*YOUR GOAL*
Each entry needs to be reproduced exactly, with none left out.

Dataset items

==================================================

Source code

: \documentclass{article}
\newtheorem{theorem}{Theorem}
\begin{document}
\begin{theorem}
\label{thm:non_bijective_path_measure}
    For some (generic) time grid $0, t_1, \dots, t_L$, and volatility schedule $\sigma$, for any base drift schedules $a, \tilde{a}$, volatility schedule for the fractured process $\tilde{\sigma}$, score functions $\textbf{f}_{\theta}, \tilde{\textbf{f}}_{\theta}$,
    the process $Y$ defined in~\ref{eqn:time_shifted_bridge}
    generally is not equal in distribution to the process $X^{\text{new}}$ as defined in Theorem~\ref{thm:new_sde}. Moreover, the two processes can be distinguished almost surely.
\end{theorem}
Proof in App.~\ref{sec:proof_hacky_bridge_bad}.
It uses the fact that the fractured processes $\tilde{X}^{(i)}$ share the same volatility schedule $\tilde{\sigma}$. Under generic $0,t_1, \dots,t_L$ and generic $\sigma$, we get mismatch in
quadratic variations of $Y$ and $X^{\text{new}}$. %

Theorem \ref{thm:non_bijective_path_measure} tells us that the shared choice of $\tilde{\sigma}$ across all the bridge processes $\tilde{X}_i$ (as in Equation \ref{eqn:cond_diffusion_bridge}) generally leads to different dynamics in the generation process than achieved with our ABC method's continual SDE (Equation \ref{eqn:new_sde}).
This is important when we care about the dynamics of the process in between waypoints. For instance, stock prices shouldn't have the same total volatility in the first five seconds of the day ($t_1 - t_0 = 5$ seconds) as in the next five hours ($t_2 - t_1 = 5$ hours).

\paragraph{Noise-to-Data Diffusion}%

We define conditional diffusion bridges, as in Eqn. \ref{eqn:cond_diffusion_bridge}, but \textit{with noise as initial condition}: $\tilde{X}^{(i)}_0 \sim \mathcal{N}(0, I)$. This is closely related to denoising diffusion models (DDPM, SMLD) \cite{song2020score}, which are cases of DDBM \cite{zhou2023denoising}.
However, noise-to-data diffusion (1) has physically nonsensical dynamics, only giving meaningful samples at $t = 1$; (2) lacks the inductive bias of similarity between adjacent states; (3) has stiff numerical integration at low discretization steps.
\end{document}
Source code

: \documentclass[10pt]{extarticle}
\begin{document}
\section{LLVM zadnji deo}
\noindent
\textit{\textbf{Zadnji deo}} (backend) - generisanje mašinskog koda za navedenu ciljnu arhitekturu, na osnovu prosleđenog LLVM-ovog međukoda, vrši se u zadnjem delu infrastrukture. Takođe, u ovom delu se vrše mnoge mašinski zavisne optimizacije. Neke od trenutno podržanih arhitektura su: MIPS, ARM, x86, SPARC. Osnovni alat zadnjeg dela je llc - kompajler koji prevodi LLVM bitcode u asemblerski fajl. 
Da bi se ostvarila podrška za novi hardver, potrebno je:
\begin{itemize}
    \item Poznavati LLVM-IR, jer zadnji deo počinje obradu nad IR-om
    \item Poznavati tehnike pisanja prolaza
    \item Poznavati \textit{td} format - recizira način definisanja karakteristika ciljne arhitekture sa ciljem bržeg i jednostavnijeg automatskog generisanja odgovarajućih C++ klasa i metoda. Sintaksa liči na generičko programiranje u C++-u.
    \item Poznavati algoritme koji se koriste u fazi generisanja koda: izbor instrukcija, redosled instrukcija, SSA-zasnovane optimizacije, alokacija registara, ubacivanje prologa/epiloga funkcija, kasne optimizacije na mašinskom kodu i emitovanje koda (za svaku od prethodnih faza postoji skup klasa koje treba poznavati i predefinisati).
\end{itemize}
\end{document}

==================================================

*RESULT OF THIS EXERCISE*
Source code

: \documentclass{article}
\newtheorem{theorem}{Theorem}
\begin{document}
\begin{theorem}
\label{thm:non_bijective_path_measure}
    For some (generic) time grid $0, t_1, \dots, t_L$, and volatility schedule $\sigma$, for any base drift schedules $a, \tilde{a}$, volatility schedule for the fractured process $\tilde{\sigma}$, score functions $\textbf{f}_{\theta}, \tilde{\textbf{f}}_{\theta}$,
    the process $Y$ defined in~\ref{eqn:time_shifted_bridge}
    generally is not equal in distribution to the process $X^{\text{new}}$ as defined in Theorem~\ref{thm:new_sde}. Moreover, the two processes can be distinguished almost surely.
\end{theorem}
Proof in App.~\ref{sec:proof_hacky_bridge_bad}.
It uses the fact that the fractured processes $\tilde{X}^{(i)}$ share the same volatility schedule $\tilde{\sigma}$. Under generic $0,t_1, \dots,t_L$ and generic $\sigma$, we get mismatch in
quadratic variations of $Y$ and $X^{\text{new}}$. %

Theorem \ref{thm:non_bijective_path_measure} tells us that the shared choice of $\tilde{\sigma}$ across all the bridge processes $\tilde{X}_i$ (as in Equation \ref{eqn:cond_diffusion_bridge}) generally leads to different dynamics in the generation process than achieved with our ABC method's continual SDE (Equation \ref{eqn:new_sde}).
This is important when we care about the dynamics of the process in between waypoints. For instance, stock prices shouldn't have the same total volatility in the first five seconds of the day ($t_1 - t_0 = 5$ seconds) as in the next five hours ($t_2 - t_1 = 5$ hours).

\paragraph{Noise-to-Data Diffusion}%

We define conditional diffusion bridges, as in Eqn. \ref{eqn:cond_diffusion_bridge}, but \textit{with noise as initial condition}: $\tilde{X}^{(i)}_0 \sim \mathcal{N}(0, I)$. This is closely related to denoising diffusion models (DDPM, SMLD) \cite{song2020score}, which are cases of DDBM \cite{zhou2023denoising}.
However, noise-to-data diffusion (1) has physically nonsensical dynamics, only giving meaningful samples at $t = 1$; (2) lacks the inductive bias of similarity between adjacent states; (3) has stiff numerical integration at low discretization steps.
\end{document}
Source code

: \documentclass[10pt]{extarticle}
\begin{document}
\section{LLVM zadnji deo}
\noindent
\textit{\textbf{Zadnji deo}} (backend) - generisanje mašinskog koda za navedenu ciljnu arhitekturu, na osnovu prosleđenog LLVM-ovog međukoda, vrši se u zadnjem delu infrastrukture. Takođe, u ovom delu se vrše mnoge mašinski zavisne optimizacije. Neke od trenutno podržanih arhitektura su: MIPS, ARM, x86, SPARC. Osnovni alat zadnjeg dela je llc - kompajler koji prevodi LLVM bitcode u asemblerski fajl. 
Da bi se ostvarila podrška za novi hardver, potrebno je:
\begin{itemize}
    \item Poznavati LLVM-IR, jer zadnji deo počinje obradu nad IR-om
    \item Poznavati tehnike pisanja prolaza
    \item Poznavati \textit{td} format - recizira način definisanja karakteristika ciljne arhitekture sa ciljem bržeg i jednostavnijeg automatskog generisanja odgovarajućih C++ klasa i metoda. Sintaksa liči na generičko programiranje u C++-u.
    \item Poznavati algoritme koji se koriste u fazi generisanja koda: izbor instrukcija, redosled instrukcija, SSA-zasnovane optimizacije, alokacija registara, ubacivanje prologa/epiloga funkcija, kasne optimizacije na mašinskom kodu i emitovanje koda (za svaku od prethodnih faza postoji skup klasa koje treba poznavati i predefinisati).
\end{itemize}
\end{document}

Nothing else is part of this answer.